The person & star symbol stands for Night Portrait or Night Photography.
This mode uses a combination of flash and long exposure to pick the ambient
(available) light in the background. Use this mode to take pictures of persons
in low-light conditions. The use of a tripod is often recommended.
The face symbol stands for Portrait mode.
The camera selects the widest aperture setting
to minimise depth-of-field in
order to blur the background. Always remember to focus on your subject’s eyes
for sharper portraits. In this setting, the flash will automatically activate
the ‘red-eye’ reduction setting.
The mountain & cloud symbol stands for Landscape
mode. Using this mode your camera will select the smallest aperture to
maximise depth-of-field. Your image will be sharp both in the foreground and in
the background. As the name suggests, use this mode to take landscape
The running person symbol stands for Sports mode, which is all about speed. Your camera will
automatically choose the fastest shutter speed to capture the fast moving
subject. In some cameras, the camera will enable continuous high-speed
shooting; which means it will take photographs one after another continually. Use
this mode to capture fast moving subjects or any kind of sport.
The 'A' symbol stands for Aperturemode (semi-automatic). In this mode
you select your desired aperture and the camera will set the shutter speed to
match the aperture settings. For example, if you change your aperture from f5.6
to f11, the camera will adjust the shutter speed automatically keeping the
exposure the same. Use this mode to have more control on the depth-of -field.
The 'TV' or 'S' symbol stands for Shuttermode (semi-automatic). In this mode
you select the shutter speed, and the camera will set the aperture accordingly.
For example, if you change the shutter speed from 1/30 (slow) to 1/250 (fast)

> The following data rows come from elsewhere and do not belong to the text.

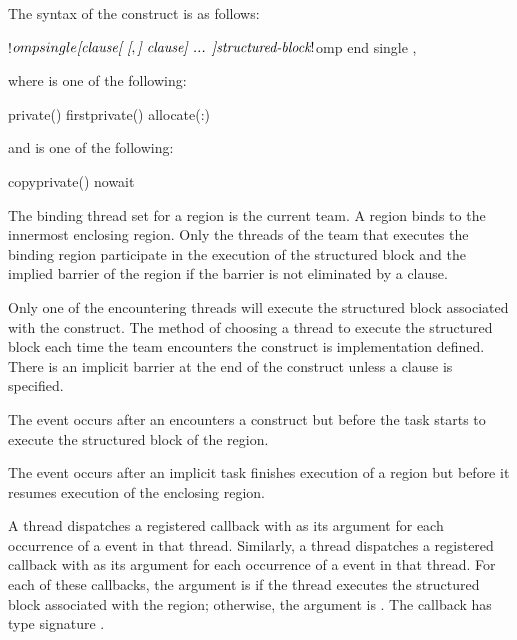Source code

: \begin{fortranspecific}
The syntax of the  construct is as follows:

\begin{ompfPragma}
!$omp single \plc{[clause[ [},\plc{] clause] ... ]}
   \plc{structured-block}
!$omp end single \plc{[end_clause[ [},\plc{] end_clause] ... ]}
\end{ompfPragma}

where  is one of the following:

\begin{indentedcodelist}
private()
firstprivate()
allocate(\plc{[allocator }:\plc{] list})
\end{indentedcodelist}

and  is one of the following:

\begin{indentedcodelist}
copyprivate()
nowait
\end{indentedcodelist}
\end{fortranspecific}

\binding
The binding thread set for a  region is the current team. 
A  region binds to the innermost enclosing  
region. Only the threads of the team that executes the binding  
region participate in the execution of the structured block and the implied 
barrier of the  region if the barrier is not eliminated by a
 clause.

\descr
Only one of the encountering threads will execute the structured block 
associated with the  construct. The method of choosing a thread 
to execute the structured block each time the team encounters the construct
is implementation defined. There is an implicit barrier at the end of the 
 construct unless a  clause is specified.

\events

The  event occurs after an  encounters a
 construct but before the task starts to execute the structured
block of the  region.

The  event occurs after an implicit task finishes execution of 
a  region but before it resumes execution of the enclosing region.

\tools

A thread dispatches a registered  callback with 
 as its  argument for each 
occurrence of a  event  in that thread. Similarly, a 
thread dispatches a registered  callback  with 
 as its  argument for each occurrence 
of a  event in that thread. For each of these callbacks,
the  argument is  if the thread
executes the structured block associated with the  region;
otherwise, the  argument is  .
The callback has type signature .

of a second, the aperture will change automatically. This will leave the
exposure the same as the camera is matching your shutter settings. The shutter
mode is used to capture movement or create a blur. I use shutter mode to
photograph movement in water, trailing traffic lights or to freeze the action.
The 'M' symbol stands for Manual mode
(fully manual). In this mode you have full control of your camera. You
decide what aperture and shutter speed to use in order take a correctly exposed
image. In this mode you can also override any of the camera settings, i.e.
flash, ISO, exposure compensation and white balance. Choose this mode if you
are fully confident about how the aperture and shutter work together to produce
a correctly exposed image. I use this mode mostly for landscape, close-up portraits, snow
and night photography, and even just experimenting with different exposures.
I hope this brief insight into
camera mode assists you in taking better photographs.